When Seal tendered his termination claim in August 1982 and requested full assignment of his ORIs, he was still employed by Florida Exploration and remained with it until he resigned almost a year later. The Employment Contract's three-year protected period ended the day after his termination claim letter. Therefore, Seal's basis for non-actual termination is grounded in his employment status as of, and as expressed in, that termination claim. At that time, was he also terminated for purposes of the Trust Agreement? He was not actually terminated. He was still with Florida Exploration.
Accordingly, the only form of termination that Seal can claim (the only one he does claim) in order to recover all his ORIs under the Trust Agreement is non-actual termination. There is no provision in the Trust Agreement, however, that equates types of employment conditions or problems or changes--even substantial ones--with termination (non-actual termination). The Employment Contract did, but it is obvious why such a provision was needed there. Post-acquisition, Florida Exploration would be embarking upon different times and conditions, with new personnel possibly adding to the increased chances for substantially changed conditions. It wanted key personnel to stay on. To achieve that, it offered post-acquisition protection for three years. And, one way of doing that was to protect against substantial changes; they were defined as equivalent to termination during those three years.
The Trust Agreement, on the other hand, was enacted in 1976 for the purposes of employee retention, reward, and incentive. A provision to guard against the specter or possibility of a type or form of non-actual termination was not included. When that specter loomed in 1979, its possible effect on ORIs--the reward under the Trust Agreement--was ameliorated, not by amending the Trust Agreement, but by providing in the Employment Contract for accelerated assignment to Seal of his ORIs held in trust as of the date of the acquisition. Obviously, the Trust Agreement could just as easily have been amended to protect against post-acquisition non-actual termination. It wasn't. It is silent. It controls. For its purposes, Seal was not terminated. Therefore, he cannot recover all his ORIs to the extent to which he would have been entitled under the Trust Agreement if he had been terminated (without cause).
This result is reinforced by the Trust Agreement obviously intending a complete cessation of the employment--as defined, by termination, death, disability, or retirement--before ORIs, in their full amount or otherwise, would be assigned to the employee upon that employment ending. Such cessation was a prerequisite for closing out and fixing what ORIs were due the employee, including ending the monthly payment of income from those ORIs.
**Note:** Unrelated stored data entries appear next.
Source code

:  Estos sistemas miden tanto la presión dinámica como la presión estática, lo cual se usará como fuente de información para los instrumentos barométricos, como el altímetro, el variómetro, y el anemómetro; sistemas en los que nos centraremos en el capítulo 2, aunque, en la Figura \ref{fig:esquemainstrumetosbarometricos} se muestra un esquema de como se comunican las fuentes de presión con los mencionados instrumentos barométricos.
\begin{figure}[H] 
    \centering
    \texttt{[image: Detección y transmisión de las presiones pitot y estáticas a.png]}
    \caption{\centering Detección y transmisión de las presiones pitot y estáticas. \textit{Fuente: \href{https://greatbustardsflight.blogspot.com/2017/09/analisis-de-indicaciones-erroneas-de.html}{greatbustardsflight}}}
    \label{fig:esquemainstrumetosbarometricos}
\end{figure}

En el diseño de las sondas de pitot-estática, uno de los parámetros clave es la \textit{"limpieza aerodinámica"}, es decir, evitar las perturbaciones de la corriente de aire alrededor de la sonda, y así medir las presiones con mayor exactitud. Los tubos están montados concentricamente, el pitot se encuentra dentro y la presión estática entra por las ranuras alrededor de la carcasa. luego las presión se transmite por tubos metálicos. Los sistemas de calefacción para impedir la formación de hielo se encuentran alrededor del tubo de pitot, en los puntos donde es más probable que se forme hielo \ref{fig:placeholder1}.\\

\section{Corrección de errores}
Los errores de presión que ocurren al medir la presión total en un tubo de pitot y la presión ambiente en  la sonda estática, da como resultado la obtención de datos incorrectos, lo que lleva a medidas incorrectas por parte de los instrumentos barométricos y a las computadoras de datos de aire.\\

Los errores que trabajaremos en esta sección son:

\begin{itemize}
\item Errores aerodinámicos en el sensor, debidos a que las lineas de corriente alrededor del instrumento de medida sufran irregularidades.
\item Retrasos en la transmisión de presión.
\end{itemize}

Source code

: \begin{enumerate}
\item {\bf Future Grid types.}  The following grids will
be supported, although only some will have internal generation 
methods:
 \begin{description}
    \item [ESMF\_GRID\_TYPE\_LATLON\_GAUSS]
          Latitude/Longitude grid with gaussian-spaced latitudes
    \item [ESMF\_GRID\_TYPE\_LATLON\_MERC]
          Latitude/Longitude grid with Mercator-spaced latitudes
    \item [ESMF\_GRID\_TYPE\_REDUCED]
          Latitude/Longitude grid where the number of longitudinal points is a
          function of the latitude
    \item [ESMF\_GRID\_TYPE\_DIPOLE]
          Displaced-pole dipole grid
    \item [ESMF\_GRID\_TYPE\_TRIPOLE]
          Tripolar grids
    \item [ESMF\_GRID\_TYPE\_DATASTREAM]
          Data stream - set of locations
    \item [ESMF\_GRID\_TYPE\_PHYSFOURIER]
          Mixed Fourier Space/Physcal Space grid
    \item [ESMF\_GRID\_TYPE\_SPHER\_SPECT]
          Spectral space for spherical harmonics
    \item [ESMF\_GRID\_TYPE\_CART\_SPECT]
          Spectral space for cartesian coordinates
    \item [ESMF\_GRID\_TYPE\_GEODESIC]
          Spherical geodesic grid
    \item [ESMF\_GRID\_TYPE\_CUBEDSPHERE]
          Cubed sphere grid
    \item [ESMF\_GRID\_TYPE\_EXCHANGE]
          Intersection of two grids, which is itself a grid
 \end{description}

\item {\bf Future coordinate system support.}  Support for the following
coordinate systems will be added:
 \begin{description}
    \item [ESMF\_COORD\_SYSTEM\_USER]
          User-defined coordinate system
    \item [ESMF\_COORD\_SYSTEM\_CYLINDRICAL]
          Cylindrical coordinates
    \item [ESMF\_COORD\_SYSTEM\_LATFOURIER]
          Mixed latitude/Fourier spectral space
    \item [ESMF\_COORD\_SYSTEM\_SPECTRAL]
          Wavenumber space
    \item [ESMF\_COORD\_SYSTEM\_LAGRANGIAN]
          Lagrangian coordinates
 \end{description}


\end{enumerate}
The Trust Agreement provides for such payment only "so long as [Seal] remain [ed] an employee of" Florida Exploration. This language is a firm indication of, or intent for, there to be an actual ending or cessation--actual termination--of the employment relationship.15
In sum, the district court erred in holding that Seal had been terminated for purposes of the Trust Agreement. Because he was not, he is not entitled to full assignment of ORIs under the termination without cause provision of the Trust Agreement. That part of the judgment awarding ORIs and attorney's fees, if any, on the Trust Agreement claim is vacated.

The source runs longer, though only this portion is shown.